=== Dataset records ===
==========
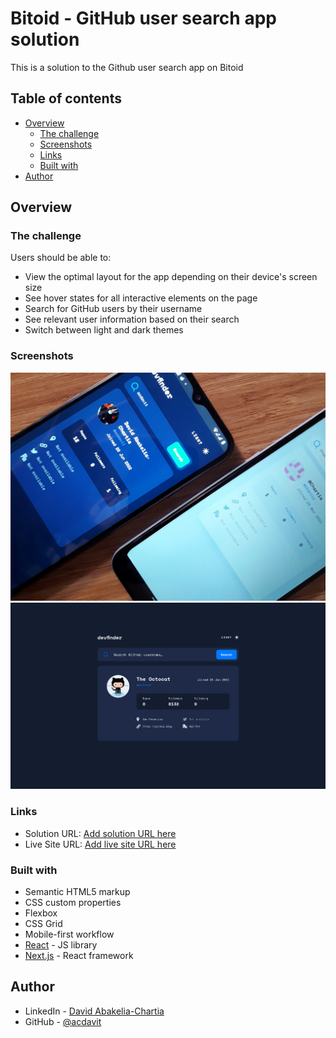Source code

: # Bitoid - GitHub user search app solution

This is a solution to the Github user search app on Bitoid
## Table of contents

- [Overview](#overview)
  - [The challenge](#the-challenge)
  - [Screenshots](#screenshots)
  - [Links](#links)
  - [Built with](#built-with)
- [Author](#author)

## Overview

### The challenge

Users should be able to:

- View the optimal layout for the app depending on their device's screen size
- See hover states for all interactive elements on the page
- Search for GitHub users by their username
- See relevant user information based on their search
- Switch between light and dark themes

### Screenshots

![](./screenshot-mobile.jpg)
![](./screenshot.png)

### Links

- Solution URL: [Add solution URL here](https://github.com/acdavit/github-user-search-app)
- Live Site URL: [Add live site URL here](https://github-user-search-app-acdavit.netlify.app/)

### Built with

- Semantic HTML5 markup
- CSS custom properties
- Flexbox
- CSS Grid
- Mobile-first workflow
- [React](https://reactjs.org/) - JS library
- [Next.js](https://nextjs.org/) - React framework

## Author

- LinkedIn - [David Abakelia-Chartia](https://www.linkedin.com/in/%E1%83%93%E1%83%90%E1%83%95%E1%83%98%E1%83%97-%E1%83%90%E1%83%91%E1%83%90%E1%83%99%E1%83%94%E1%83%9A%E1%83%98%E1%83%90-%E1%83%A9%E1%83%90%E1%83%A0%E1%83%A2%E1%83%98%E1%83%90-16a85524a/)
- GitHub - [@acdavit](https://github.com/acdavit)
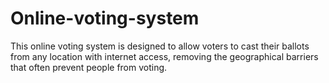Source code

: # Online-voting-system
This online voting system is designed to allow voters to cast their ballots from any location with  internet access, removing the geographical barriers that often prevent people from voting. 
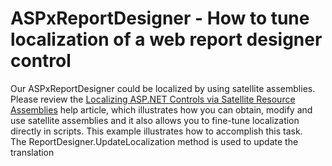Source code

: # ASPxReportDesigner - How to tune localization of a web report designer control


<p>Our ASPxReportDesigner could be localized by using satellite assemblies. Please review the <a href="https://documentation.devexpress.com/#AspNet/CustomDocument12050">Localizing ASP.NET Controls via Satellite Resource Assemblies</a> help article, which illustrates how you can obtain, modify and use satellite assemblies and it also allows you to fine-tune localization directly in scripts. This example illustrates how to accomplish this task. The ReportDesigner.UpdateLocalization method is used to update the translation</p>

<br/>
==========
=== Try it ===
In the data above, retype only the stretch from the line with "- GitHub - [@acdavit](https://github.com/acdavit)" through the line with "report designer control", word for word, and skip any pictures.

=== The completed task ===
- GitHub - [@acdavit](https://github.com/acdavit)
Source code

: # Online-voting-system
This online voting system is designed to allow voters to cast their ballots from any location with  internet access, removing the geographical barriers that often prevent people from voting. 
Source code

: # ASPxReportDesigner - How to tune localization of a web report designer control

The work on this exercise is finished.